Authors: Anton Wahrstätter, Jens Ernstberger, Aviv Yaish, Liyi Zhou, Kaihua Qin, Taro Tsuchiya, Sebastian Steinhorst, Davor Svetinovic, Nicolas Christin, Mikolaj Barczentewicz, Arthur Gervais
Permissionless blockchains promise to be resilient against censorship by a single entity. This suggests that deterministic rules, and not third-party actors, are responsible for deciding if a transaction is appended to the blockchain or not. In 2022, the U.S. Office of Foreign Assets Control (OFAC) sanctioned a Bitcoin mixer and an Ethereum application, putting the neutrality of permissionless blockchains to the test.
In this paper, we formalize quantify and analyze the security impact of blockchain censorship. We start by defining censorship, followed by a quantitative assessment of current censorship practices. We find that 46% of Ethereum blocks were made by censoring actors that intend to comply with OFAC sanctions, indicating the significant impact of OFAC sanctions on the neutrality of public blockchains.

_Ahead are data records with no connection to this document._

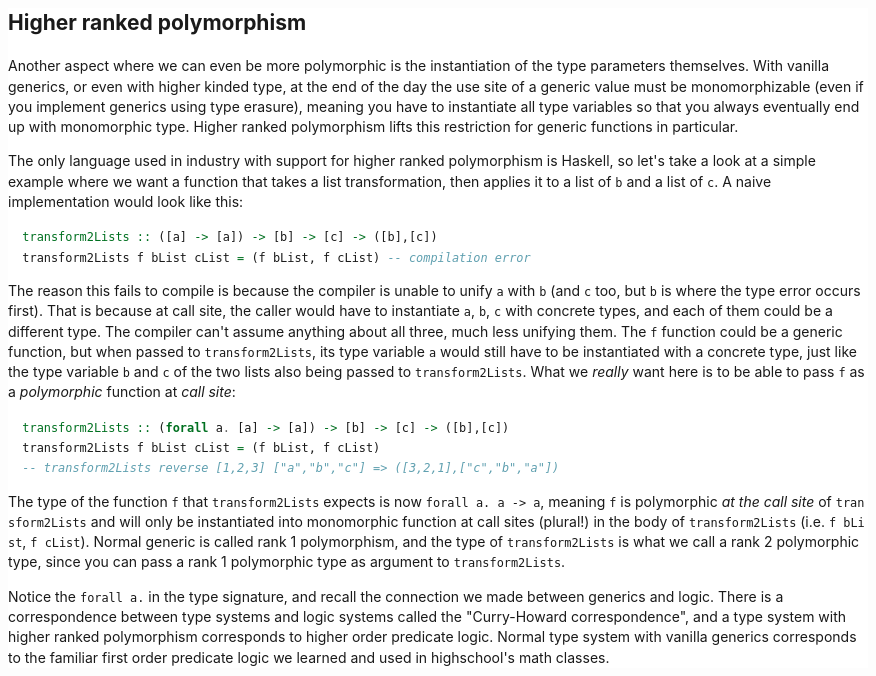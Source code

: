 ## Higher ranked polymorphism
  Another aspect where we can even be more polymorphic is the instantiation of the type parameters themselves. With vanilla
  generics, or even with higher kinded type, at the end of the day the use site of a generic value must be monomorphizable (even
  if you implement generics using type erasure), meaning you have to instantiate all type variables so that you always eventually
  end up with monomorphic type. Higher ranked polymorphism lifts this restriction for generic functions in particular.

  The only language used in industry with support for higher ranked polymorphism is Haskell, so let's take a look at a simple
  example where we want a function that takes a list transformation, then applies it to a list of `b` and a list of `c`. A naive
  implementation would look like this:

```haskell
  transform2Lists :: ([a] -> [a]) -> [b] -> [c] -> ([b],[c])
  transform2Lists f bList cList = (f bList, f cList) -- compilation error
```

  The reason this fails to compile is because the compiler is unable to unify `a` with `b` (and `c` too, but `b` is where the type
  error occurs first). That is because at call site, the caller would have to instantiate `a`, `b`, `c` with concrete types, and
  each of them could be a different type. The compiler can't assume anything about all three, much less unifying them. The `f`
  function could be a generic function, but when passed to `transform2Lists`, its type variable `a` would still have to be
  instantiated with a concrete type, just like the type variable `b` and `c` of the two lists also being passed to
  `transform2Lists`. What we *really* want here is to be able to pass `f` as a *polymorphic* function at *call site*:

```haskell
  transform2Lists :: (forall a. [a] -> [a]) -> [b] -> [c] -> ([b],[c])
  transform2Lists f bList cList = (f bList, f cList) 
  -- transform2Lists reverse [1,2,3] ["a","b","c"] => ([3,2,1],["c","b","a"])
```
  The type of the function `f` that `transform2Lists` expects is now `forall a. a -> a`, meaning `f` is polymorphic *at the call
  site* of `transform2Lists` and will only be instantiated into monomorphic function at call sites (plural!) in the body of
  `transform2Lists` (i.e. `f bList`, `f cList`). Normal generic is called rank 1 polymorphism, and the type of `transform2Lists` is what we call a rank 2
  polymorphic type, since you can pass a rank 1 polymorphic type as argument to `transform2Lists`.

  Notice the `forall a.` in the type signature, and recall the connection we made between generics and logic. There is a
  correspondence between type systems and logic systems called the "Curry-Howard correspondence", and a type system with higher
  ranked polymorphism corresponds to higher order predicate logic. Normal type system with vanilla generics corresponds to the
  familiar first order predicate logic we learned and used in highschool's math classes.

We further uncover that censorship not only impacts neutrality, but also security. We show how after Ethereum’s move to Proof-of-Stake (PoS) and adoption of Proposer-Builder Separation (PBS) the inclusion of censored transactions was delayed by an average of 85%. Inclusion delays compromise a transaction’s security by, e.g., strengthening a sandwich adversary. Finally we prove a fundamental limitation of PoS and Proof-of-Work (PoW) protocols against censorship resilience.